(Saved data entries)
= Beginning of Section =
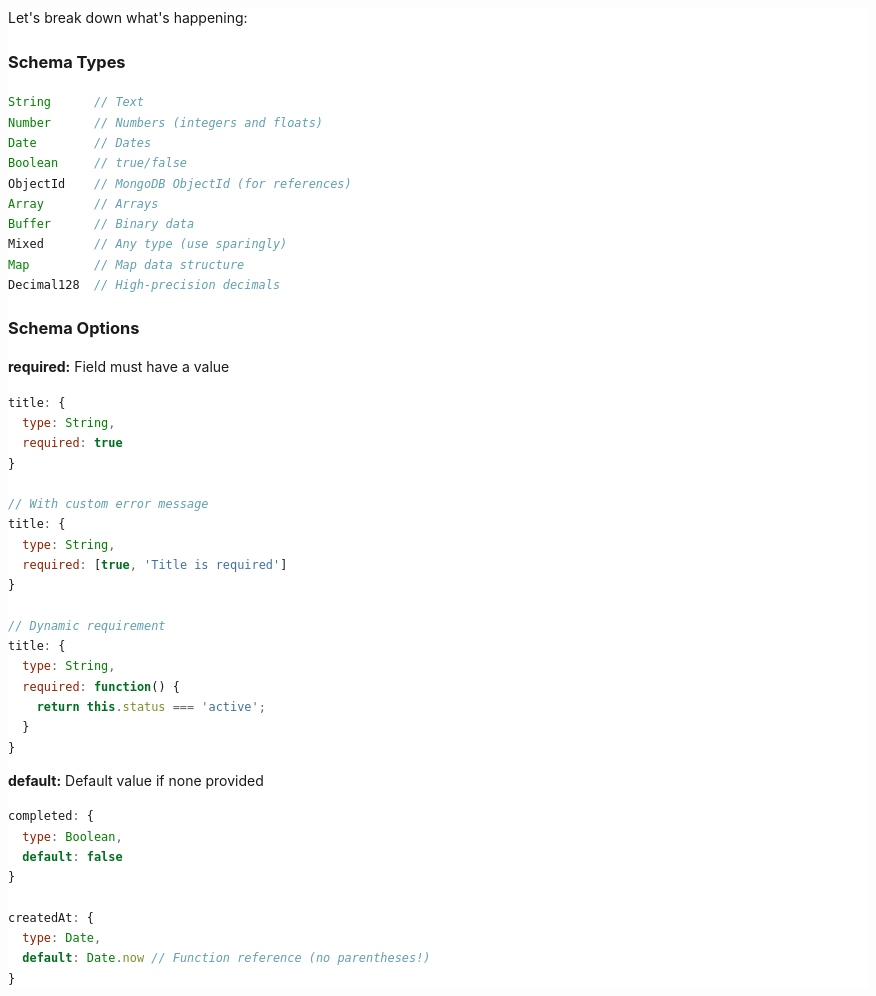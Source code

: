 Let's break down what's happening:

### Schema Types

```javascript
String      // Text
Number      // Numbers (integers and floats)
Date        // Dates
Boolean     // true/false
ObjectId    // MongoDB ObjectId (for references)
Array       // Arrays
Buffer      // Binary data
Mixed       // Any type (use sparingly)
Map         // Map data structure
Decimal128  // High-precision decimals
```

### Schema Options

**required:** Field must have a value

```javascript
title: {
  type: String,
  required: true
}

// With custom error message
title: {
  type: String,
  required: [true, 'Title is required']
}

// Dynamic requirement
title: {
  type: String,
  required: function() {
    return this.status === 'active';
  }
}
```

**default:** Default value if none provided

```javascript
completed: {
  type: Boolean,
  default: false
}

createdAt: {
  type: Date,
  default: Date.now // Function reference (no parentheses!)
}
```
= End of Section =
PROBLEM DESCRIPTION:
Wherever the word "default" turns up in the records above, copy the line that holds it.

OUTPUT BELOW:
**default:** Default value if none provided
  default: false
  default: Date.now // Function reference (no parentheses!)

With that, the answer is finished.